Yo estaba en Caracas una semana antes de la votación. Cuando me encontré con Chávez en el palacio de Miraflores el presidente se hallaba estudiando detenidamente las encuestas de opinión. El resultado era incierto. "Y si pierdes?", le pregunté. "En ese caso renunciaré", respondió sin vacilar. Y ganó.

¿Nunca se cansaba? ¿Acaso no se deprimía? ¿No perdía la confianza? "", respondió. Pero no por el intento de golpe de Estado o por el referéndum. Fue la huelga organizada por los corruptos sindicatos petroleros y respaldada por las clases medias lo que le preocupó, porque sus consecuencias afectarían a toda la población, especialmente a los pobres: "Hay dos factores que me ayudaron a mantener la moral. La primera fue el apoyo que conservamos en todo el país. Me harté de estar sentado en mi oficina, así que con un guardia de seguridad y dos camaradas salí a escuchar a la gente y a respirar aires mejores. La respuesta me conmovió profundamente. Una mujer se acercó a mí y me dijo: ’Chávez, sígueme, quiero mostrarte algo’. La seguí hasta su pequeña morada. Dentro, su esposo y sus hijos estaban esperando a que cocinara la sopa. ’Mira lo que estoy usando como combustible... el respaldo de nuestra cama. Mañana voy a quemar las patas, al día siguiente la mesa, luego las sillas y las puertas. Vamos a sobrevivir, pero no te rindas ahora’. Al salir, los chicos de las bandas se acercaron y me estrecharon la mano. ’Nosotros podemos vivir sin cerveza. Usted asegúrese de joder bien a esos hijos de puta’".

¿Cuál era la realidad íntima de su vida? Para cualquier persona con un cierto nivel de inteligencia, carácter y cultura, sus inclinaciones naturales, tanto emocionales como intelectuales, van unidas y constituyen un todo no siempre visible para todos. Él estaba divorciado, pero el afecto que sentía por sus hijos y nietos jamás estuvo en duda. La mayoría de las mujeres que amó, y hubo unas cuantas, lo describieron como un amante generoso, y lo hicieron mucho después de haberse separado.

¿Qué decir del país que deja detrás? ¿Un paraíso? Por supuesto que no. ¿Cómo podría serlo dada la magnitud de los problemas? Pero deja tras de sí una sociedad muy cambiada en la que los pobres sienten que tienen una participación importante en el gobierno. No hay otra explicación para su popularidad. Venezuela está dividida entre sus partidarios y sus detractores. Murió invicto, pero las grandes pruebas están aún por llegar. El sistema que creó, una democracia social basada en la movilización de masas, tiene que seguir progresando. ¿Estarán sus sucesores a la altura de la tarea? En cierto sentido, ése es el test decisivo del experimento bolivariano.

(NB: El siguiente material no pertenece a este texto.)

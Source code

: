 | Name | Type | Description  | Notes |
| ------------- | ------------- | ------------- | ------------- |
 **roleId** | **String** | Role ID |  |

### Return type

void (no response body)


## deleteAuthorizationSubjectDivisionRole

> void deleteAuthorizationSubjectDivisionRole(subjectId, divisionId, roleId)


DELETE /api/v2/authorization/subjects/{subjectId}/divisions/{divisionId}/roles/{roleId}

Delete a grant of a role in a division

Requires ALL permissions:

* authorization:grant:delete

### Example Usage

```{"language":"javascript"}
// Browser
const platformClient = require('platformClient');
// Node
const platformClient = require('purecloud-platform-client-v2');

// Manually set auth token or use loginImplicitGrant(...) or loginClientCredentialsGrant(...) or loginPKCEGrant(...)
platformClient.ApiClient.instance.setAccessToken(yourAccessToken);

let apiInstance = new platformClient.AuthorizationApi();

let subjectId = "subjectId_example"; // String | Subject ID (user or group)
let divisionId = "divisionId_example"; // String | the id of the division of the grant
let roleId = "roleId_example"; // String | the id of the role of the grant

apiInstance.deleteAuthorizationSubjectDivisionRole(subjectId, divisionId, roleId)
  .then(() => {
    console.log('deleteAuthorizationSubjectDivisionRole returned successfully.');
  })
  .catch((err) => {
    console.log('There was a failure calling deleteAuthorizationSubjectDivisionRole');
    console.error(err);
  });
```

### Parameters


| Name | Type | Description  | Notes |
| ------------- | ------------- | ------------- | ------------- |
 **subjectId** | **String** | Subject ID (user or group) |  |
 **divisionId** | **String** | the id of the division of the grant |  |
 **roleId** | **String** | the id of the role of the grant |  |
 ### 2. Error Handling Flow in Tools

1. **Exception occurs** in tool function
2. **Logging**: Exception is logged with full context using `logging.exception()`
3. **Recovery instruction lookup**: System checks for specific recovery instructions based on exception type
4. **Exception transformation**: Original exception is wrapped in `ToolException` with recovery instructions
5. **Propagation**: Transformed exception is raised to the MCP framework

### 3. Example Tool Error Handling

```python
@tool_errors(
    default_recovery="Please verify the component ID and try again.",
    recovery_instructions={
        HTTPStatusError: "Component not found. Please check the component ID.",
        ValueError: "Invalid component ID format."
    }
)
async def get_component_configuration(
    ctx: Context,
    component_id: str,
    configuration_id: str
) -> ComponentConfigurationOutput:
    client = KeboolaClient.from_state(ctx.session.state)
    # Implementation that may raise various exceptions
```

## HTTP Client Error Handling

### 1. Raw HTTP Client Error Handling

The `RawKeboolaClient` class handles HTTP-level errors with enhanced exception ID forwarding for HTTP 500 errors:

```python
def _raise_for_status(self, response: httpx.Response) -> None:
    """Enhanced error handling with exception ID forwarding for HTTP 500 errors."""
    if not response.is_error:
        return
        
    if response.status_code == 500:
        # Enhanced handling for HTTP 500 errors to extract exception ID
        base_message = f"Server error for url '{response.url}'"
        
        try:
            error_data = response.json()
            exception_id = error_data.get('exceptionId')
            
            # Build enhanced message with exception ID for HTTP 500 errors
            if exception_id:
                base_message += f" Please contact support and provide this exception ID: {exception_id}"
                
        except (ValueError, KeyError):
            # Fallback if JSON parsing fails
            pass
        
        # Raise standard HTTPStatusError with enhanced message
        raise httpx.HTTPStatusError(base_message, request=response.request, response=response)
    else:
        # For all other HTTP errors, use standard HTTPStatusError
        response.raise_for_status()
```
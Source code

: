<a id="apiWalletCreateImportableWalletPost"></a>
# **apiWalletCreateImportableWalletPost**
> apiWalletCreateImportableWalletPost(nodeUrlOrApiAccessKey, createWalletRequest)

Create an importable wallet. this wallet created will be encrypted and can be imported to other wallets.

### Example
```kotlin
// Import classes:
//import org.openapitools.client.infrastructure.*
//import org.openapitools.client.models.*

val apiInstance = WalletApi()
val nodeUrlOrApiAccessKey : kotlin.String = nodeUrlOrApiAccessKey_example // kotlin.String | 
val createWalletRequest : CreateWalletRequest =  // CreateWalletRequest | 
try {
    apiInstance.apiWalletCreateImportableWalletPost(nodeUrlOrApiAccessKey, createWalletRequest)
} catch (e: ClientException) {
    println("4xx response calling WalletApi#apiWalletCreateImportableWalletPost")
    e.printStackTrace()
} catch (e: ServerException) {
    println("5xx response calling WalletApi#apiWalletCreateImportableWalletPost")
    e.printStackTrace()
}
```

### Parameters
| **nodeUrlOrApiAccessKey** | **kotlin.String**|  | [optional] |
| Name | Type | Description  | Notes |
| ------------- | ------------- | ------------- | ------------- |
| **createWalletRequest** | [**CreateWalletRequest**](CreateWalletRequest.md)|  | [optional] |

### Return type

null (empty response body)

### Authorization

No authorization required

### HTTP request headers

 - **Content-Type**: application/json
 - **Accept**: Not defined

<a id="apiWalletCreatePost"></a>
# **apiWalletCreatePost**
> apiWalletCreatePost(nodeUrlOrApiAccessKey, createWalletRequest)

De una cosa podemos estar seguros: sus enemigos no van a dejarle descansar en paz. ¿Y sus partidarios? Sus partidarios, los pobres de todo el continente y de otras partes, lo verán como un líder político que prometió y entregó derechos sociales en un escenario completamente adverso. Lo verán como alguien que luchó por ellos y ganó.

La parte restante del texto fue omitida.